三つ目のいいねが来ない花屋
朝のみるくは、白地に金の刺繍が入った長衣へ着替え、背中に金色の翼をつけると、花束を並べた店の中央に立った。左右の棚には赤、青、黄、桃色の花束がぎっしり並び、新しい木の匂いに、昨夜買った花の甘い香りが重なっていた。何度も立ち位置を変え、いちばん楽しそうに見える笑顔で撮った写真を冒険日誌へ載せたが、翌朝になっても「いいね」は二つしかついていなかった。
「三つ目、まだ来てないのら」
そこへ遊びに来たプクリポのポポが、紙袋に入れた焼きたてのアップルパイをテーブルへ置いた。

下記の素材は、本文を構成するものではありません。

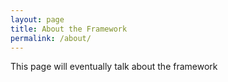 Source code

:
 ```yaml
---
layout: page
title: About the Framework
permalink: /about/
---
```


This page will eventually talk about the framework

みるくは店の隅から丸椅子を運び、花束の購入額を書いた帳面を閉じると、その上に昨日洗った花柄の布巾を敷いた。バターと煮たりんごの匂いが広がっても、みるくの人差し指は日誌の更新ボタンを何度も押していた。
「壊れてないのら?」
「何が?」
「いいねのボタンなのら。二から動かないのら」
「押したくても、日誌を見つけてない人もいるんじゃない?」
「見つけてもらえないのも同じなのら」
ポポは返事に困り、パイの端を小さくかじった。以前なら五個や十個つく日もあったのに、最近は一個か二個で止まり、誰も押さないまま次の日になることさえある。みるくは、かわいい写真なら見てもらえると思って衣装を選び、面白い物語なら読んでもらえると思って、眠る前まで文章を直してきた。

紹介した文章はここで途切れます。